One of the common questions I often get from my peers is: “What’s the most effective way to prepare for my 2.4km run?” Well, given that it’s an annual test that all active NSmen in Singapore have to go through, some may struggle to find the time or stay disciplined to maintain our fitness throughout the year.
Based on my experiences, if you are training for short distance races like 2.4km, I highly recommend trying an interval regime that combines repeated sets of short and high-intensity bursts with low-intensity recovery periods to build speed, strength and endurance.
How Does It Work?
Engaging in high-intensity workouts taps on your anaerobic system to produce more energy, which results in lactic acid building up in the working muscles. This causes you to feel a burning sensation that leads to discomfort. During the recovery phase of the interval training, the aerobic system helps to break down the lactic acid using oxygen, relieving the “pain”. Repeating this process causes your body to adapt and burn lactic acid more efficiently as you progress in your training.
The Outcome: You can then run faster for a longer period of time before fatigue sets in.
Firstly, it is important for you to set a target (or goal) before you start planning your training. With your target in mind, you can work towards running at the respective pace during the high-intensity component of your workout that allows you to achieve your target. You can do this at a nearby stadium or school track, and each session can be as short as 20 minutes. Let’s take the following example as a guideline for illustration purposes:
Target: 10 mins
Goal Pace: 1:40 min per round
Frequency: 2-3 times a week (have at least a rest day in between your training)
Time Taken: 20 minutes or less (excluding warm-up of 2 rounds – 800m)
Based on the guide in the table below, you can see that the distance for each set gradually increases each week. This helps your body to progressively adapt to a longer period of high-intensity exercise and improve your endurance. Nevertheless, there are many ways to vary your interval training:
1) Change the number of sets (e.g. increase from 6 x 400m to 8 x 400m)
2) Have a combination of different distances in each training (e.g. 2 x 800m and 2 x 400m)
If you find that your pace is too comfortable, you can always adjust your target and increase your speed accordingly.
During the recovery jog, I would usually use the 1 minute to jog from the start line to the other diagonal end (200m start-point) and run the 400m from there. Then, I will jog back the diagonal to the original start point in the next recovery period, then repeat this process (refer to picture below). Doing a recovery jog helps to increase blood circulation and oxygen flow to your working muscles, which aids in the removal of lactic acid faster as compared to a stationary recovery.
Most importantly, make sure that you are feeling physically well and healthy before you embark on an interval training regime as it can be extremely demanding on your body (i.e. heart, lungs and muscles). For beginners, you can always start at a slower pace for a shorter duration just to gauge your physical ability before you pick up the intensity.

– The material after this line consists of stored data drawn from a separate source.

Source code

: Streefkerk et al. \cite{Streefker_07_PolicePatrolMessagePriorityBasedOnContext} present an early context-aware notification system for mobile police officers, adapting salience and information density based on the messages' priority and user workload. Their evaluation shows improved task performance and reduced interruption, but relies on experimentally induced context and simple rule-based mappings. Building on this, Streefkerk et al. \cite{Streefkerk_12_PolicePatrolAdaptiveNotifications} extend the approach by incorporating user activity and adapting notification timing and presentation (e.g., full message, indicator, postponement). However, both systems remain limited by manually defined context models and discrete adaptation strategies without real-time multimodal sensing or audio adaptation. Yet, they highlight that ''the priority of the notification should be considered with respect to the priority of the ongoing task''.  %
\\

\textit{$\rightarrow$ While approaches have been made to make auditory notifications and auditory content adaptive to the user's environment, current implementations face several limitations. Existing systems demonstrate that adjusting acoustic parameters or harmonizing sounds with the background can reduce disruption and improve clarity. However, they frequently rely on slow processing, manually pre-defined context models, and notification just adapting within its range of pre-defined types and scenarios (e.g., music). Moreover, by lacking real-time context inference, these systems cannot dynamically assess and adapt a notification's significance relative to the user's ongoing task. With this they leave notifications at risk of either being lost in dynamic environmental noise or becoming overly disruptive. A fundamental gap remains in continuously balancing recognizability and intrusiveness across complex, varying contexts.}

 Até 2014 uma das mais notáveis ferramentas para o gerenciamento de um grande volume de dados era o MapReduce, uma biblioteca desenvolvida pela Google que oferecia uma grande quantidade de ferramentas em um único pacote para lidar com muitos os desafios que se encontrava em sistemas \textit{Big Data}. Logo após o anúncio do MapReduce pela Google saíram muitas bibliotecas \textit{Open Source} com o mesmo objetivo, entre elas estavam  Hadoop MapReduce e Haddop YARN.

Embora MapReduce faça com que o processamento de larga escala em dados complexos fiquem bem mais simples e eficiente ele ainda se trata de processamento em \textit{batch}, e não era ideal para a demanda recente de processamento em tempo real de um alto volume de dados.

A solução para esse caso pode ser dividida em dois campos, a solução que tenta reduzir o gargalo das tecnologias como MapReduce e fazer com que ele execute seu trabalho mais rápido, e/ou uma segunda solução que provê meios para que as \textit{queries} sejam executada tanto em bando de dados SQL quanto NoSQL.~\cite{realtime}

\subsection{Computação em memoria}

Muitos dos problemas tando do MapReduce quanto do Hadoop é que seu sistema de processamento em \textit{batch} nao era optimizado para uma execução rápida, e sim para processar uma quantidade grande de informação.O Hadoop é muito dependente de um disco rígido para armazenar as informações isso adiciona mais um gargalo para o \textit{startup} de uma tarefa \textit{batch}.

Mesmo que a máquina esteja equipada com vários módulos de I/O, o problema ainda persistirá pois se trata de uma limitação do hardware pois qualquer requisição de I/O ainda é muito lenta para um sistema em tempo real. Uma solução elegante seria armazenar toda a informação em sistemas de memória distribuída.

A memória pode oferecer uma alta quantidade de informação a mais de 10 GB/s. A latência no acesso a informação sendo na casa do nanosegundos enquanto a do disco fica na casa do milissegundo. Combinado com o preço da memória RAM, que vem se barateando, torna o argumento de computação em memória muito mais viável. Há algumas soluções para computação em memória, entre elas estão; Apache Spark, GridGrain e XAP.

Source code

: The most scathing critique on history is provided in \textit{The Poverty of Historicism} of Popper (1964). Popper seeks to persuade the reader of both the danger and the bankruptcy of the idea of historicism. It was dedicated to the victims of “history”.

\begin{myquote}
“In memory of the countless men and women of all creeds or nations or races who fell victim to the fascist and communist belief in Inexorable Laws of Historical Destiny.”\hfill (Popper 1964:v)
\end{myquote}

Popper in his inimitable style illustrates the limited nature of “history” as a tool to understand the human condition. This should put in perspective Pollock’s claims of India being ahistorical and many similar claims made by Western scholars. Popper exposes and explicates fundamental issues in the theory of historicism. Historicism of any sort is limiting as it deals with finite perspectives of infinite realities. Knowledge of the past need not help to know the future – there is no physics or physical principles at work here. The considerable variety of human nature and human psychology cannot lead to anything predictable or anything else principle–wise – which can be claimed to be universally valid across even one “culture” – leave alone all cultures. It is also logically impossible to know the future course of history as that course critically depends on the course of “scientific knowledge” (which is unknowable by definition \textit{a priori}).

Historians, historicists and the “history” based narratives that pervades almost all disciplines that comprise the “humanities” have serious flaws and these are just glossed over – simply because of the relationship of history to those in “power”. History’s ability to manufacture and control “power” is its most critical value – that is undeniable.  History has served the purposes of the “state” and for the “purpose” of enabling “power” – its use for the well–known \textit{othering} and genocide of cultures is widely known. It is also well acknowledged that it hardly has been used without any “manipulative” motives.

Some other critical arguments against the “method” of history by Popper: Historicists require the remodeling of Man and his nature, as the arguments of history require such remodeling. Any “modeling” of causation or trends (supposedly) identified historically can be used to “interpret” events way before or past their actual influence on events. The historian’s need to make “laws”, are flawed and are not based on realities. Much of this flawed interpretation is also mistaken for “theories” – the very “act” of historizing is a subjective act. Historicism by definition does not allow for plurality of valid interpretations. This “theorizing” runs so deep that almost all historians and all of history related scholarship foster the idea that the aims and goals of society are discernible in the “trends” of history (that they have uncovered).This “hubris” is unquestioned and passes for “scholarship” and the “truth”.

Doing interval training can be useful, even for distances such as 10km, where you can consider doing 12 x 800m sets or 10 x 1km sets. High-intensity interval training has also been proven to be useful in preparation for running distances beyond 10km, even if you are preparing for a 42km marathon. Although endurance plays a bigger role in longer distances, adding intervals to your training can produce significant benefits – such as increased VO2 max and speed.
Key takeaway: Interval training allows your body to get used to the intensity of the race pace, which prepares you well for the actual race!
Good luck with your fitness goals, and feel free to share your experiences with us. Tune in for our next article on the “8 Principles of Training”! 😊
💡 Tip for intervals: Always keep a steady and challenging pace throughout the interval! Adjust your pace accordingly to push yourself for better performance.